» **Collected data entries**
════════════════

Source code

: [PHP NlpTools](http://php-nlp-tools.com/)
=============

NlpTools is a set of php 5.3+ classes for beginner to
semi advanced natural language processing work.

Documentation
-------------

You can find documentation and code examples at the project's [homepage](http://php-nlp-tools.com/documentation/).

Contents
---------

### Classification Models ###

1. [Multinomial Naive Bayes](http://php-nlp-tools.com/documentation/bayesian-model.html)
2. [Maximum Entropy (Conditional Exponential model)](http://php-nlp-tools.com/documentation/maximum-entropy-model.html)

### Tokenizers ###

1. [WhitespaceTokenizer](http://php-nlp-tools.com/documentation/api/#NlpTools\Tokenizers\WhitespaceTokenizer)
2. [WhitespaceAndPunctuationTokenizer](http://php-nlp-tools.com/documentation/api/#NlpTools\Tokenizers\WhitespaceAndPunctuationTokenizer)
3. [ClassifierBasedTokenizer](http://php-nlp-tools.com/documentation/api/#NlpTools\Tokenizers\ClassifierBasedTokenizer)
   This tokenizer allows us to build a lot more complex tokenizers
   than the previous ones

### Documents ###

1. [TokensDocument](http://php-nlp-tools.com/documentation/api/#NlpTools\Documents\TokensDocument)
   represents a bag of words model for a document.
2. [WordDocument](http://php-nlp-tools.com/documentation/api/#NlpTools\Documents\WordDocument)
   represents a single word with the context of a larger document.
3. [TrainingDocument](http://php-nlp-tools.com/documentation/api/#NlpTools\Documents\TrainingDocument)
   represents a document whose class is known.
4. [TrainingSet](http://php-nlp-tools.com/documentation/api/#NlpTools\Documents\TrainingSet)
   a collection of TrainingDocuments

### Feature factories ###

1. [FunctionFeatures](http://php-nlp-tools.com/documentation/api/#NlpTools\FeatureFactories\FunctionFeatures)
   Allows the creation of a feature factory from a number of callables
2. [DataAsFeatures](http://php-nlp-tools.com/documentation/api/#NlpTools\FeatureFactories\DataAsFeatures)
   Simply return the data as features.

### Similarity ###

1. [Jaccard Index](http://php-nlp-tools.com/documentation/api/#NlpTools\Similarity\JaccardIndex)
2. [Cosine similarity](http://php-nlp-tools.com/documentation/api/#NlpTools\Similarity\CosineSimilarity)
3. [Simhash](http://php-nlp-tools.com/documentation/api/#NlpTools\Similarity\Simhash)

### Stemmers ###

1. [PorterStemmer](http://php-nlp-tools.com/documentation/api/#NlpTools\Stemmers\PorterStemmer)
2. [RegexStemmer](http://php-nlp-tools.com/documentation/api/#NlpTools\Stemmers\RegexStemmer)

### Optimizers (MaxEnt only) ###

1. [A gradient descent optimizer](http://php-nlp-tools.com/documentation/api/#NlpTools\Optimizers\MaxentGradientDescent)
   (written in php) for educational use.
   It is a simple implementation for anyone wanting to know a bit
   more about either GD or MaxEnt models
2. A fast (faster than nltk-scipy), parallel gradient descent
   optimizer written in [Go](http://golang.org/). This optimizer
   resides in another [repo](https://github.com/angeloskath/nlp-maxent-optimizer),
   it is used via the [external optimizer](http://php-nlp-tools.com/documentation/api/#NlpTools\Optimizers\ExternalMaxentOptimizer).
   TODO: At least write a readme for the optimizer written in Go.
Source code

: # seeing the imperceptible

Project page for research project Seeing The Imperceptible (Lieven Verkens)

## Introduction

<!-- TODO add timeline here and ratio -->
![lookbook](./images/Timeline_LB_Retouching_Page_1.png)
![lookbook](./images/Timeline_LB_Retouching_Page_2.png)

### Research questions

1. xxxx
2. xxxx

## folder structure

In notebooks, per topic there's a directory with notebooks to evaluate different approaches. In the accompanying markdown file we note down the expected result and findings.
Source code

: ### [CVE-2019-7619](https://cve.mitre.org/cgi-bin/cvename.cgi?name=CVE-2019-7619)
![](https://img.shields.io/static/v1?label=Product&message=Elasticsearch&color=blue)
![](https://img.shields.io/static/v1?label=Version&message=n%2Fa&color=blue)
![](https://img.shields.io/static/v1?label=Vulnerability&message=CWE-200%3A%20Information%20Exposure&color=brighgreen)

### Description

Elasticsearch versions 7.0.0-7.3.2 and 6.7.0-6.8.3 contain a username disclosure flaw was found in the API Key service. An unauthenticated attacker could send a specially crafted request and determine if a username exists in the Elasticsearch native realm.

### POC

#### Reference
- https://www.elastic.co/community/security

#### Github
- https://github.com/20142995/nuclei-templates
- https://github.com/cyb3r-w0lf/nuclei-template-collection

════════════════

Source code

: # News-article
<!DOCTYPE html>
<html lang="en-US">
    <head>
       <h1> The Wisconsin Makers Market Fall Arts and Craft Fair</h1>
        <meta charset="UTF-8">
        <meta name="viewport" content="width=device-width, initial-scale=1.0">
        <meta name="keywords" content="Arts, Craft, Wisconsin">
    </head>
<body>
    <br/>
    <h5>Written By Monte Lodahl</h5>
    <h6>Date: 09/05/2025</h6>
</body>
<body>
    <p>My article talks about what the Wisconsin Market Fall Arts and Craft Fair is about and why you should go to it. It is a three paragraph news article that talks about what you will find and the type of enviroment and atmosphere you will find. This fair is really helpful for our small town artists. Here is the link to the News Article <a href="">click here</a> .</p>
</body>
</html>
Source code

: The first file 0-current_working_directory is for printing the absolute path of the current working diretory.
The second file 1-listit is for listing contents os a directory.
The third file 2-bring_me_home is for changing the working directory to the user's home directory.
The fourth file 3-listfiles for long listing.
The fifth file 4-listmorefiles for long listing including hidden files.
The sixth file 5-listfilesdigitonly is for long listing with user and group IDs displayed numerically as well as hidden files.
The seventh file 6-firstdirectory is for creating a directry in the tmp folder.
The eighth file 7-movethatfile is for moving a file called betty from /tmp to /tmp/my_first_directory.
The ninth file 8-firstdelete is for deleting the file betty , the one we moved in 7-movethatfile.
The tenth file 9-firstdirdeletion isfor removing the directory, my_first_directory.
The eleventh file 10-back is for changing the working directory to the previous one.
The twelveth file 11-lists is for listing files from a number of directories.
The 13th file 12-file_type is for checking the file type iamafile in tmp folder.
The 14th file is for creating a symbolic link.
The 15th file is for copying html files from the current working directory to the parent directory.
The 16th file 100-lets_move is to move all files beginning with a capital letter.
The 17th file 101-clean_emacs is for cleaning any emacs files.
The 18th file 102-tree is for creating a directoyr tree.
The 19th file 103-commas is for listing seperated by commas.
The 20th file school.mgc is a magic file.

════════════════

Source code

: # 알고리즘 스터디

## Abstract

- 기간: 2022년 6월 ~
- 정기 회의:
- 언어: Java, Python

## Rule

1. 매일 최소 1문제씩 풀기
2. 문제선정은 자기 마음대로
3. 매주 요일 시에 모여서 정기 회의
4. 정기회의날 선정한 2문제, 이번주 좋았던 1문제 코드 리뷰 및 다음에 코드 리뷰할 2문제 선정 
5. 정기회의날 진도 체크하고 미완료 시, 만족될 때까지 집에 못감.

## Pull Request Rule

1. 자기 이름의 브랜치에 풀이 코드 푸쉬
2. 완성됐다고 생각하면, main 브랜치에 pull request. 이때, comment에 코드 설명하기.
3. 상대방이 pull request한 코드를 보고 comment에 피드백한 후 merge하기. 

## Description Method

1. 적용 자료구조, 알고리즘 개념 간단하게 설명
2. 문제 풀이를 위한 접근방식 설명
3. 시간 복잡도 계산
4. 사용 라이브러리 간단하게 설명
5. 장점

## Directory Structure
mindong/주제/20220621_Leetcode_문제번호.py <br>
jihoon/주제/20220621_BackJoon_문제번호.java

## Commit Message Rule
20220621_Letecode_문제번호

════════════════

» **EXERCISE GOAL**
Transcribe the lines above between the line holding "## Pull Request Rule" and the line holding "20220621_Letecode_문제번호", inclusive, exactly as they stand and with nothing added.

» **WRITTEN SOLUTION**
## Pull Request Rule

1. 자기 이름의 브랜치에 풀이 코드 푸쉬
2. 완성됐다고 생각하면, main 브랜치에 pull request. 이때, comment에 코드 설명하기.
3. 상대방이 pull request한 코드를 보고 comment에 피드백한 후 merge하기. 

## Description Method

1. 적용 자료구조, 알고리즘 개념 간단하게 설명
2. 문제 풀이를 위한 접근방식 설명
3. 시간 복잡도 계산
4. 사용 라이브러리 간단하게 설명
5. 장점

## Directory Structure
mindong/주제/20220621_Leetcode_문제번호.py <br>
jihoon/주제/20220621_BackJoon_문제번호.java

## Commit Message Rule
20220621_Letecode_문제번호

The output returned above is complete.